====== Available data ======

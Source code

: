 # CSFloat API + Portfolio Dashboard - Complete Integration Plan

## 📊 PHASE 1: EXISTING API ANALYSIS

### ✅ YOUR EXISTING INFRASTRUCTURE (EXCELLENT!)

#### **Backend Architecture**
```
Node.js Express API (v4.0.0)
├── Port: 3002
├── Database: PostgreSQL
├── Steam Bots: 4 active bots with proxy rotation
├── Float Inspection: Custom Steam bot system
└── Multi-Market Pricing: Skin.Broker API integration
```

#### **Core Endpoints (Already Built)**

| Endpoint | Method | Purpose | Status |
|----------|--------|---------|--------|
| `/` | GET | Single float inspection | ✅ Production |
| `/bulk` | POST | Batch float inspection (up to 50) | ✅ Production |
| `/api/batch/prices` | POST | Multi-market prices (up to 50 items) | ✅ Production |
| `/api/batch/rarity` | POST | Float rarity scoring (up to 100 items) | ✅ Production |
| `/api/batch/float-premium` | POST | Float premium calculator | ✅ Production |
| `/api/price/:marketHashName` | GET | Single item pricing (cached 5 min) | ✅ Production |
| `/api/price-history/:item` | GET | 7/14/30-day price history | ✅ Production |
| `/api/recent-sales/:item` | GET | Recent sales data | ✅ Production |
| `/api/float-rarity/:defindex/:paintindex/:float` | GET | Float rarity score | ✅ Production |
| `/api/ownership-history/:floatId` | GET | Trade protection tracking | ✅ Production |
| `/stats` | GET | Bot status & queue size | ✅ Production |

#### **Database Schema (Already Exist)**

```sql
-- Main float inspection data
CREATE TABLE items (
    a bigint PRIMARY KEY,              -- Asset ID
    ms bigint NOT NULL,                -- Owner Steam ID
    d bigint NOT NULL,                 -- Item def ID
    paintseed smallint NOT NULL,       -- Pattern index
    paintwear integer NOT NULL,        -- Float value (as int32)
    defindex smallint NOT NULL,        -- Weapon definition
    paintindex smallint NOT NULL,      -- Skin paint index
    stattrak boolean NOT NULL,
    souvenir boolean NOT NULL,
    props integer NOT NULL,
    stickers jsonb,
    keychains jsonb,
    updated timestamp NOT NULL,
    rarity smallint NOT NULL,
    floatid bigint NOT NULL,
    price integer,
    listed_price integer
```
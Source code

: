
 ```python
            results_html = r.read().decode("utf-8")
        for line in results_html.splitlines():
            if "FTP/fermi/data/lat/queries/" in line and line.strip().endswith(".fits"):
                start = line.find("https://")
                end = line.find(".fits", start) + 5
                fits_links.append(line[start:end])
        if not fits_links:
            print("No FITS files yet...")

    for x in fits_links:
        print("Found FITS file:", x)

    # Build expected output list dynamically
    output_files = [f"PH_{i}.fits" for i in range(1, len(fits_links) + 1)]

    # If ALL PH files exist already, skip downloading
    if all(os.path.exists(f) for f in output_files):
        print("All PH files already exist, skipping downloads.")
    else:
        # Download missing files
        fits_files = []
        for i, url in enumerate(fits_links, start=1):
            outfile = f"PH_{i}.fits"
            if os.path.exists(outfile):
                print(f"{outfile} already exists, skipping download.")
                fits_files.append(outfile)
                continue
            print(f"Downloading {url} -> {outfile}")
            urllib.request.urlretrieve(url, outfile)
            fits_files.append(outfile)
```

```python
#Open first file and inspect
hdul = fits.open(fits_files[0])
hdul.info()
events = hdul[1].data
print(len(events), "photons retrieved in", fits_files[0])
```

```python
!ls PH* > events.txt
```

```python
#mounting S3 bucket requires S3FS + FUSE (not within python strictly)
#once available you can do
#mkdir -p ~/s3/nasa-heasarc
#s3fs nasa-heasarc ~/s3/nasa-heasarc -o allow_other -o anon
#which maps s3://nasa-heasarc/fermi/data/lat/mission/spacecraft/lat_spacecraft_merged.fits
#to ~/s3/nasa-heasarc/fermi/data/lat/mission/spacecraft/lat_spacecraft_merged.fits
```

======

The expected output is every line of the records in which the string "EXISTING" appears.

◆ **Your response**
## 📊 PHASE 1: EXISTING API ANALYSIS
### ✅ YOUR EXISTING INFRASTRUCTURE (EXCELLENT!)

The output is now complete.